## Assignment
Below are several entries. Transcribe exactly those lines that fall from the one with "2. Some people" through the one with "## Project structure", end lines included.

## Source material
Content starts
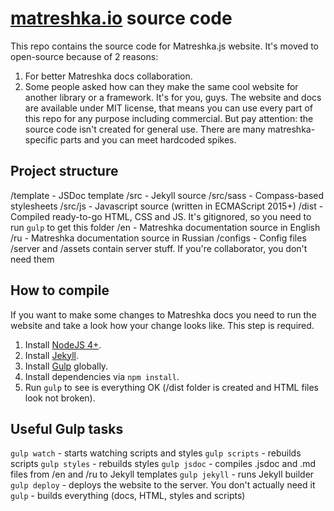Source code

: # [matreshka.io](http://matreshka.io) source code
This repo contains the source code for Matreshka.js website. It's moved to open-source because of 2 reasons:
1. For better Matreshka docs collaboration.
2. Some people asked how can they make the same cool website for another library or a framework. It's for you, guys. The website and docs are available under MIT license, that means you can use every part of this repo for any purpose including commercial. But pay attention: the source code isn't created for general use. There are many matreshka-specific parts and you can meet hardcoded spikes.

## Project structure
/template - JSDoc template
/src - Jekyll source
/src/sass - Compass-based stylesheets
/src/js - Javascript source (written in ECMAScript 2015+)
/dist - Compiled ready-to-go HTML, CSS and JS. It's gitignored, so you need to run ``gulp`` to get this folder
/en - Matreshka documentation source in English
/ru - Matreshka documentation source in Russian
/configs - Config files
/server and /assets contain server stuff. If you're collaborator, you don't need them

## How to compile
If you want to make some changes to Matreshka docs you need to run the website and take a look how your change looks like. This step is required.
1. Install [NodeJS 4+](https://nodejs.org/).
2. Install [Jekyll](https://jekyllrb.com/).
3. Install [Gulp](http://gulpjs.com/) globally.
4. Install dependencies via ``npm install``.
5. Run ``gulp`` to see is everything OK (/dist folder is created and HTML files look not broken).

## Useful Gulp tasks
``gulp watch`` - starts watching scripts and styles
``gulp scripts`` - rebuilds scripts
``gulp styles`` - rebuilds styles
``gulp jsdoc`` - compiles .jsdoc and .md files from /en and /ru to Jekyll templates
``gulp jekyll`` - runs Jekyll builder
``gulp deploy`` - deploys the website to the server. You don't actually need it
``gulp`` - builds everything (docs, HTML, styles and scripts)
Content ends
## Solution to the problem
2. Some people asked how can they make the same cool website for another library or a framework. It's for you, guys. The website and docs are available under MIT license, that means you can use every part of this repo for any purpose including commercial. But pay attention: the source code isn't created for general use. There are many matreshka-specific parts and you can meet hardcoded spikes.

## Project structure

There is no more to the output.